** Opening EXCERPTED DATA block **
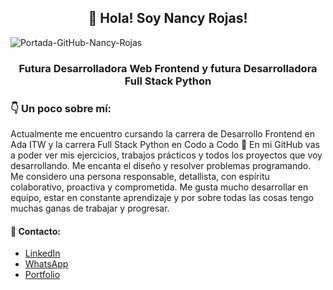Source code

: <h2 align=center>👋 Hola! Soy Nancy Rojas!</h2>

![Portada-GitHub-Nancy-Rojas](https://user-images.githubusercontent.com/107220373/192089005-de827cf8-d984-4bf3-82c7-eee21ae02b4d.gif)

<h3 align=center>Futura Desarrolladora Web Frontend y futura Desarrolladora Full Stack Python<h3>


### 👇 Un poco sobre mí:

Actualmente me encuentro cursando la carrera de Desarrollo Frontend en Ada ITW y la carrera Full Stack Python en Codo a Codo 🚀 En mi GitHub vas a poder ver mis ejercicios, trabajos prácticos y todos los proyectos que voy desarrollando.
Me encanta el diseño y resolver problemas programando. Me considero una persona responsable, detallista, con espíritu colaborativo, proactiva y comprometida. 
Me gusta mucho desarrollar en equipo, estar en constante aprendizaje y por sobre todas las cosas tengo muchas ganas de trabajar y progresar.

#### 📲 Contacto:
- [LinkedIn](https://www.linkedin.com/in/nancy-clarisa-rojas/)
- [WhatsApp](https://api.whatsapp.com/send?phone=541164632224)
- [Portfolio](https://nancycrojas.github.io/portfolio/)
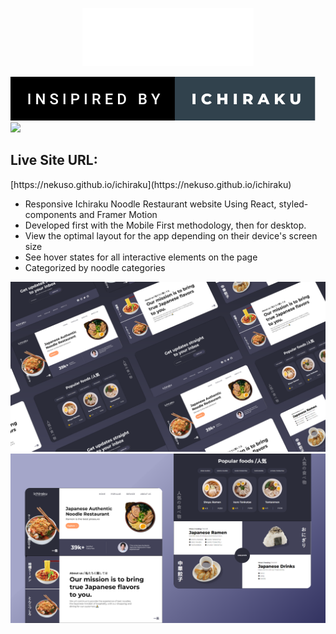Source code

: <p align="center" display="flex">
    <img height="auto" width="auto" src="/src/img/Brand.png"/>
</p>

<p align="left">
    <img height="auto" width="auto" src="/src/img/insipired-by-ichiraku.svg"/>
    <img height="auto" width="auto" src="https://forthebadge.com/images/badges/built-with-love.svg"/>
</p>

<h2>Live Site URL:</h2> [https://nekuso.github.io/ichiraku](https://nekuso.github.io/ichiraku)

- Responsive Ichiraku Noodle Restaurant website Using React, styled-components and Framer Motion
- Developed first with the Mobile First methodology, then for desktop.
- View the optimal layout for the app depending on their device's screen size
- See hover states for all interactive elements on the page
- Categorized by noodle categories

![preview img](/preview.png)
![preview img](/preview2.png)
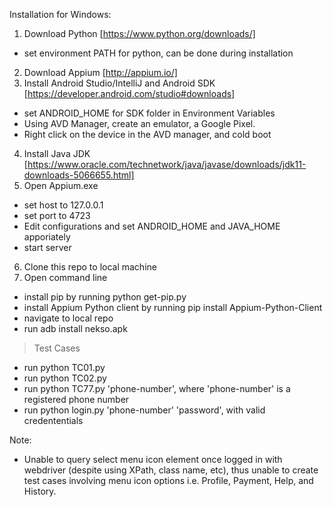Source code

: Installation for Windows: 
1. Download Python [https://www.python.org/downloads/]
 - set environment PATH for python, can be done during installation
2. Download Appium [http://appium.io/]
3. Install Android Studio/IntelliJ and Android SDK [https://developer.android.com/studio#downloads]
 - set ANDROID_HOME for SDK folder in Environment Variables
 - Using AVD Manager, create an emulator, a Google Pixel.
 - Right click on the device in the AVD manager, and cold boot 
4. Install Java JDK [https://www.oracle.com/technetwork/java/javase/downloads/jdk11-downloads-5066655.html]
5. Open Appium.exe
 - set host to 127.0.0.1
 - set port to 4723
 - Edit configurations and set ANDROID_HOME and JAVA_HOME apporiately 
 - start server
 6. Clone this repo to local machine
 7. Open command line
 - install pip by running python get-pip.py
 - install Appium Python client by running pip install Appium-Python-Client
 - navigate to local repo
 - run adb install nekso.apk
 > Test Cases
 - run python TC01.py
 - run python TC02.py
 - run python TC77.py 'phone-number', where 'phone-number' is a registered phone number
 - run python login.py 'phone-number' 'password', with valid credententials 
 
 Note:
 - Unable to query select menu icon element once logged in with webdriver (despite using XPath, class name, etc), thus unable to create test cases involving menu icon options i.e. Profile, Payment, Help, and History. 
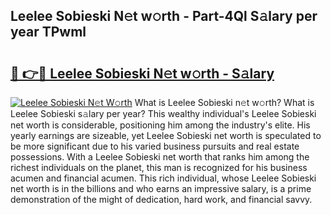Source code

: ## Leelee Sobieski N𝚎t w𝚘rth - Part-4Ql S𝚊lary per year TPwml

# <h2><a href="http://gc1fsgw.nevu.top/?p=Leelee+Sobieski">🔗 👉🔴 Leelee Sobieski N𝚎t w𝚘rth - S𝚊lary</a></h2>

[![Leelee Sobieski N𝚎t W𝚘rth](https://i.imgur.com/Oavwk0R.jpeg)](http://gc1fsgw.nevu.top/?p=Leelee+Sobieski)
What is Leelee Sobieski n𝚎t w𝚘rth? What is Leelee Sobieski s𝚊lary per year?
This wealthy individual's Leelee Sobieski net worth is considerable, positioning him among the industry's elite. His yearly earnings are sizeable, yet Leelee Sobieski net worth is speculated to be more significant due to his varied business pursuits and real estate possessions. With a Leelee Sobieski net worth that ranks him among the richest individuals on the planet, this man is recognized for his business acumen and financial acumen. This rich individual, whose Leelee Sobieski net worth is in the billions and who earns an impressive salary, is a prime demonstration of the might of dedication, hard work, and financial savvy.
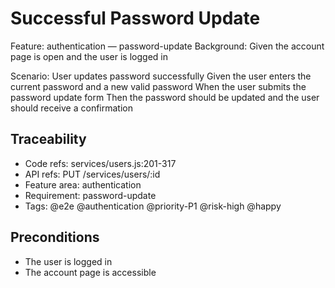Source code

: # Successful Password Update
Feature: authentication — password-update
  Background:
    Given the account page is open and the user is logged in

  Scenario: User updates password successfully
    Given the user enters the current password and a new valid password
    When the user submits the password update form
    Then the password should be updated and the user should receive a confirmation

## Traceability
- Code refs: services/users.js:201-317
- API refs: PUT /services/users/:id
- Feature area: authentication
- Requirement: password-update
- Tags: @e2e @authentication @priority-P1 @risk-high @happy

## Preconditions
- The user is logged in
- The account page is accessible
** Closing EXCERPTED DATA block **
Nothing but the lines from the one with "- Feature area: authentication" through the last line of the records above should be retyped, and those word for word.

- Feature area: authentication
- Requirement: password-update
- Tags: @e2e @authentication @priority-P1 @risk-high @happy

## Preconditions
- The user is logged in
- The account page is accessible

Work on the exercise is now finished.